For organizations, that popularity represents a real opportunity, one nonprofits can benefit from most if that actively promote DAF giving versus treating it as a passive opportunity. Based on what we see across our client work, three practices consistently help nonprofits make the most of DAF giving.
Mentioning DAFs once or twice a year is rarely enough. The organizations seeing the strongest results make DAF giving visible across multiple touchpoints and do so consistently.
Some nonprofits mention DAF giving in nearly every newsletter, even if it is just a short line or callout. Others feature clear DAF information on their “Ways to Give” pages so donors encounter it naturally when exploring how to support the organization. A few run modest digital ads during key fundraising periods to reinforce awareness. Some of our clients send a simple postcard focused on tax-advantage giving several times per year. Inexpensive, straightforward, and easy to repeat.
When donors see DAF language regularly, it becomes familiar. Familiar options are the ones donors remember when it is time to recommend grants.
DAF giving is not evenly distributed across a donor file. Certain patterns tend to correlate with donors who already have DAF accounts or are inclined to give through one.
Rather than relying on surface-level engagement like recent opens or clicks, many nonprofits are using deeper indicators to guide outreach.
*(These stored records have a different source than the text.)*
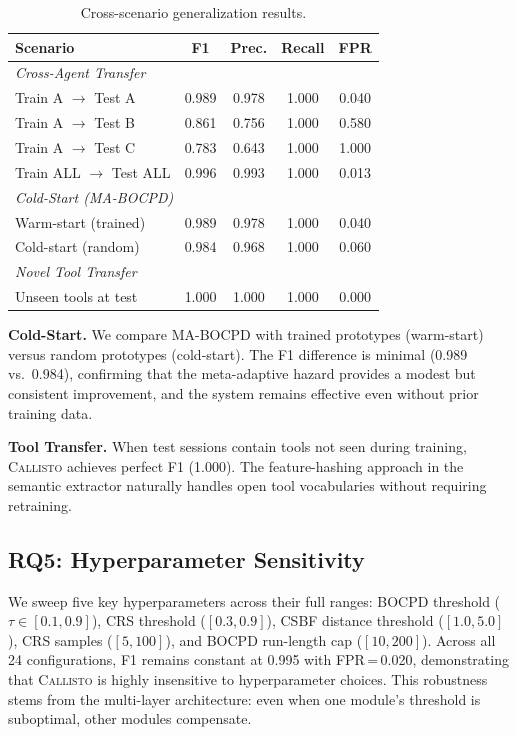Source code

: \documentclass[conference,compsoc]{IEEEtran}
\newcommand{\system}{\textsc{Callisto}}
\begin{document}
\begin{table}[t]
\centering
\caption{Cross-scenario generalization results.}
\label{tab:cross}
\small
\begin{tabular}{@{}lcccc@{}}
\toprule
Scenario & F1 & Prec. & Recall & FPR \\
\midrule
\multicolumn{5}{l}{\textit{Cross-Agent Transfer}} \\
\quad Train A $\to$ Test A & 0.989 & 0.978 & 1.000 & 0.040 \\
\quad Train A $\to$ Test B & 0.861 & 0.756 & 1.000 & 0.580 \\
\quad Train A $\to$ Test C & 0.783 & 0.643 & 1.000 & 1.000 \\
\quad Train ALL $\to$ Test ALL & 0.996 & 0.993 & 1.000 & 0.013 \\
\midrule
\multicolumn{5}{l}{\textit{Cold-Start (MA-BOCPD)}} \\
\quad Warm-start (trained) & 0.989 & 0.978 & 1.000 & 0.040 \\
\quad Cold-start (random) & 0.984 & 0.968 & 1.000 & 0.060 \\
\midrule
\multicolumn{5}{l}{\textit{Novel Tool Transfer}} \\
\quad Unseen tools at test & 1.000 & 1.000 & 1.000 & 0.000 \\
\bottomrule
\end{tabular}
\end{table}

\textbf{Cold-Start.} We compare MA-BOCPD with trained prototypes (warm-start) versus random prototypes (cold-start). The F1 difference is minimal (0.989 vs.\ 0.984), confirming that the meta-adaptive hazard provides a modest but consistent improvement, and the system remains effective even without prior training data.

\textbf{Tool Transfer.} When test sessions contain tools not seen during training, \system{} achieves perfect F1 (1.000). The feature-hashing approach in the semantic extractor naturally handles open tool vocabularies without requiring retraining.

\subsection{RQ5: Hyperparameter Sensitivity}
\label{sec:sensitivity}

We sweep five key hyperparameters across their full ranges: BOCPD threshold ($\tau \in [0.1, 0.9]$), CRS threshold ($[0.3, 0.9]$), CSBF distance threshold ($[1.0, 5.0]$), CRS samples ($[5, 100]$), and BOCPD run-length cap ($[10, 200]$). Across all 24 configurations, F1 remains constant at 0.995 with FPR\,=\,0.020, demonstrating that \system{} is highly insensitive to hyperparameter choices. This robustness stems from the multi-layer architecture: even when one module's threshold is suboptimal, other modules compensate.
\end{document}
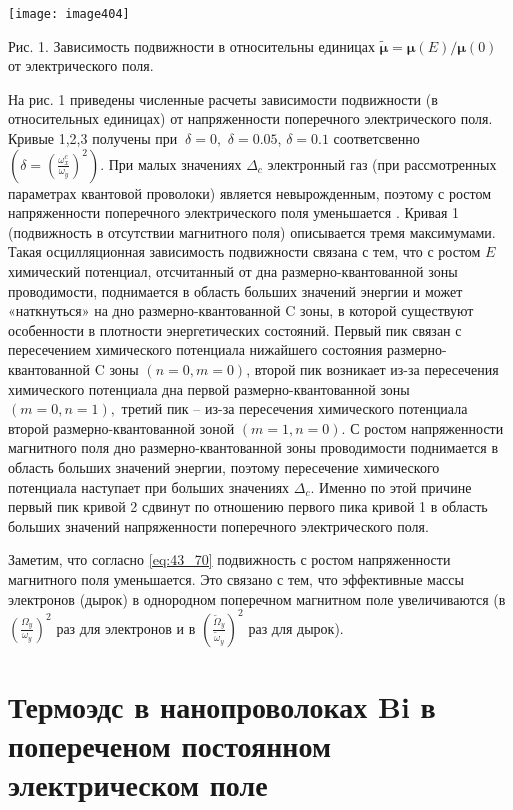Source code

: \noindent \texttt{[image: image404]}

\noindent Рис. 1. Зависимость подвижности в относительны единицах $\widetilde{{\mathbf \mu }}={{\mathbf \mu }\left(E\right)}/{{\mathbf \mu }\left(0\right)}$ от электрического поля.

На рис. 1 приведены численные расчеты зависимости подвижности (в относительных единицах) от напряженности поперечного электрического поля. Кривые 1,2,3 получены при $\ \delta =0,$ $\delta =0.05$, $\delta =0.1$ соответсвенно $\left(\delta ={\left(\frac{{\omega }^c_x}{{\omega }_y}\right)}^2\right)$. При малых значениях ${\Delta }_c$ электронный газ (при рассмотренных параметрах квантовой проволоки) является невырожденным, поэтому с ростом напряженности поперечного электрического поля уменьшается \cite{Karapetyan2012}. Кривая 1 (подвижность в отсутствии  магнитного поля) описывается тремя максимумами. Такая осцилляционная зависимость подвижности связана с тем, что с ростом $E$ химический потенциал, отсчитанный от дна размерно-квантованной зоны проводимости, поднимается в область больших значений энергии и может «наткнуться» на дно размерно-квантованной C зоны, в которой существуют особенности в плотности энергетических состояний. Первый пик связан с пересечением химического потенциала нижайшего состояния размерно-квантованной C зоны $\left(n=0,m=0\right)$, второй пик возникает из-за пересечения химического потенциала дна первой размерно-квантованной зоны $\left(m=0,n=1\right),$ третий пик -- из-за пересечения химического потенциала второй размерно-квантованной зоной $\left(m=1,n=0\right)$. С ростом напряженности магнитного поля дно размерно-квантованной зоны проводимости поднимается в область больших значений энергии, поэтому пересечение химического потенциала наступает при больших значениях ${\Delta }_c$. Именно по этой причине первый пик кривой 2  сдвинут по отношению первого пика кривой 1 в область больших значений напряженности поперечного электрического поля.

Заметим, что согласно \eqref{eq:43_70} подвижность с ростом напряженности магнитного поля уменьшается. Это связано с тем, что эффективные массы электронов (дырок) в однородном поперечном магнитном поле увеличиваются (в ${\left(\frac{\Omega_y}{\omega_y}\right)}^2$ раз для электронов и в ${\left(\frac{{\widetilde{\Omega }}_y}{{\widetilde{\omega }}_y}\right)}^2$ раз для дырок).

\section{Термоэдс в нанопроволоках Bi в попереченом постоянном электрическом поле}\label{sect4_4}

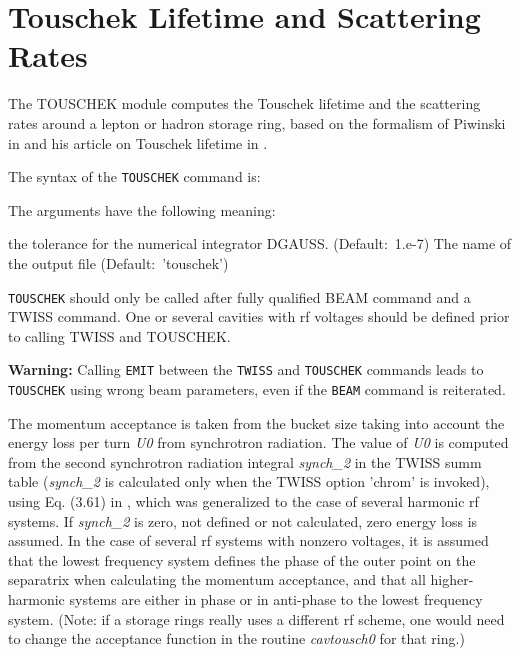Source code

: 
\chapter{Touschek Lifetime and Scattering Rates}

The TOUSCHEK module computes the Touschek lifetime and the scattering
rates around a lepton or hadron storage ring, based on the formalism of
Piwinski in \cite{Piwinski1998} and his article on Touschek lifetime in
\cite{chaotigner1999}.

The syntax of the \texttt{TOUSCHEK} command is: 

The arguments have the following meaning: 
\begin{madlist}
    the tolerance for the numerical integrator
   DGAUSS. (Default:~1.e-7) 
    The name of the output file (Default:~'touschek') 
\end{madlist}

\texttt{TOUSCHEK} should only be called after fully qualified BEAM
command and a TWISS command. One or several cavities with rf voltages
should be defined prior to calling TWISS and TOUSCHEK. 

\textbf{Warning:} Calling \texttt{EMIT} between the \texttt{TWISS} and
\texttt{TOUSCHEK} commands leads to \texttt{TOUSCHEK} using wrong beam
parameters, even if the \texttt{BEAM} command is reiterated.  
 
The momentum acceptance is taken from the bucket size taking into
account the  energy loss per turn \textit{U0} from synchrotron
radiation. The value of \textit{U0} is computed from the second
synchrotron radiation integral \textit{synch\_2} in the TWISS summ table
(\textit{synch\_2} is calculated only when the TWISS option 'chrom' is
invoked), using Eq. (3.61) in \cite{sands1970}, which was
generalized to the case of several harmonic rf systems. 
If \textit{synch\_2} is zero, not defined or not calculated, zero energy
loss is assumed. In the case of several rf systems with nonzero
voltages, it is assumed that the lowest frequency system defines the
phase of the outer point on the separatrix when calculating the momentum
acceptance, and that all higher-harmonic systems are either in phase or
in anti-phase to the lowest frequency system. (Note: if a storage rings
really uses a different rf scheme, one would need to change the
acceptance function in the routine \textit{cavtousch0} for that ring.) 



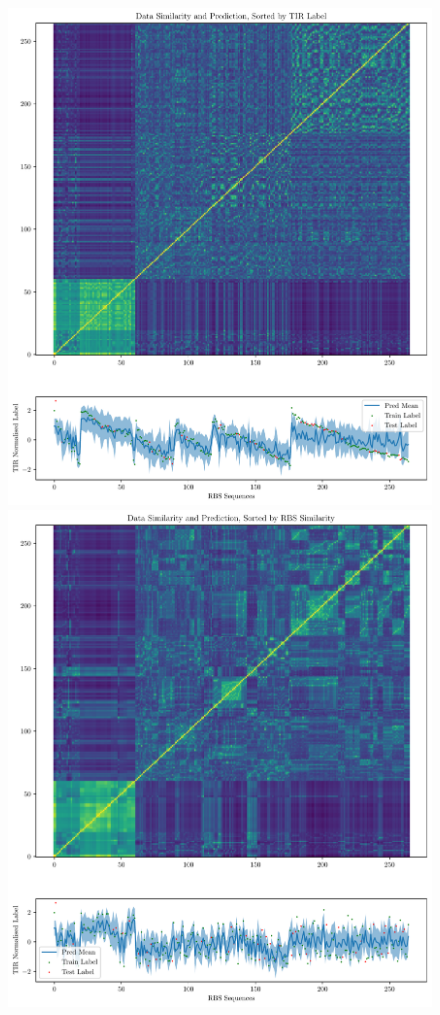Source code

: \begin{figure}
    \centering
    \includegraphics[scale = 0.3]{plots/Supplementary/Data_Similarity_and_Prediction_Sorted_by_TIR_Label.pdf}
    \includegraphics[scale = 0.3]{plots/Supplementary/Data_Similarity_and_Prediction_Sorted_by_RBS_Similarity.pdf}

\end{figure}
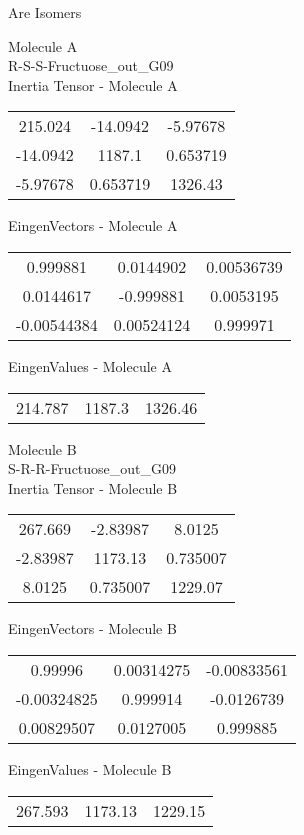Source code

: \begin{center}
\vtab
\vtab
\textcolor{NavyBlue}{\Large Are Isomers}
\end{center}
\newpage
\begin{multicols}{2}
\begin{center}
Molecule A \\ 
R-S-S-Fructuose\_out\_G09
\\
Inertia Tensor - Molecule A \\
\vtab
\begin{tabular}{|c c c|}
215.024	 & 	-14.0942	 & 	-5.97678	 \\
-14.0942	 & 	1187.1	 & 	0.653719	 \\
-5.97678	 & 	0.653719	 & 	1326.43
\end{tabular}

\vtab
 EingenVectors - Molecule A     \\
\vtab
\begin{tabular}{|c c c|}
0.999881	 & 	0.0144902	 & 	0.00536739	 \\
0.0144617	 & 	-0.999881	 & 	0.0053195	 \\
-0.00544384	 & 	0.00524124	 & 	0.999971
\end{tabular}

\vtab
 EingenValues - Molecule A     \\
\vtab
\begin{tabular}{|c c c|}
214.787	 & 	1187.3	 & 	1326.46
\end{tabular}
\columnbreak

Molecule B \\ 
S-R-R-Fructuose\_out\_G09
\\
Inertia Tensor - Molecule B \\
\vtab
\begin{tabular}{|c c c|}
267.669	 & 	-2.83987	 & 	8.0125	 \\
-2.83987	 & 	1173.13	 & 	0.735007	 \\
8.0125	 & 	0.735007	 & 	1229.07
\end{tabular}

\vtab
 EingenVectors - Molecule B     \\
\vtab
\begin{tabular}{|c c c|}
0.99996	 & 	0.00314275	 & 	-0.00833561	 \\
-0.00324825	 & 	0.999914	 & 	-0.0126739	 \\
0.00829507	 & 	0.0127005	 & 	0.999885
\end{tabular}

\vtab
 EingenValues - Molecule B     \\
\vtab
\begin{tabular}{|c c c|}
267.593	 & 	1173.13	 & 	1229.15
\end{tabular}

\end{center}
\end{multicols}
These can include signals related to giving behavior over time, capacity, philanthropic activity, and other data points that suggest strategic approaches to giving.
Advanced modeling helps bring those signals together. When nonprofits use tools designed to identify likely DAF donors within their audience, outreach becomes more focused and more effective. Messages land with supporters who are already predisposed to this type of giving rather than being spread broadly and hoping for the best.
Giving behavior changes as donors age, and fundraising language should reflect that reality.
Many donors begin using donor-advised funds earlier in their philanthropic journey. Later, often starting in their late 60s and continuing through their 70s and beyond, some shift toward qualified charitable distributions from IRAs as those vehicles become more relevant to their financial planning.
Nonprofits that acknowledge this progression tend to resonate with a wider range of supporters. Inclusive language that references donor-advised funds, IRA distributions, and other tax-efficient options signals that the organization understands how donors give at different life stages.
This does not require lengthy explanations. A short line in a newsletter or a brief section on a giving page is often enough to let donors know their preferred method is recognized and supported.
Donor-advised funds are already popular. The organizations that benefit most from them treat that popularity with intention.
When these elements come together, DAF giving becomes more predictable and more sustainable, rather than something that happens by chance.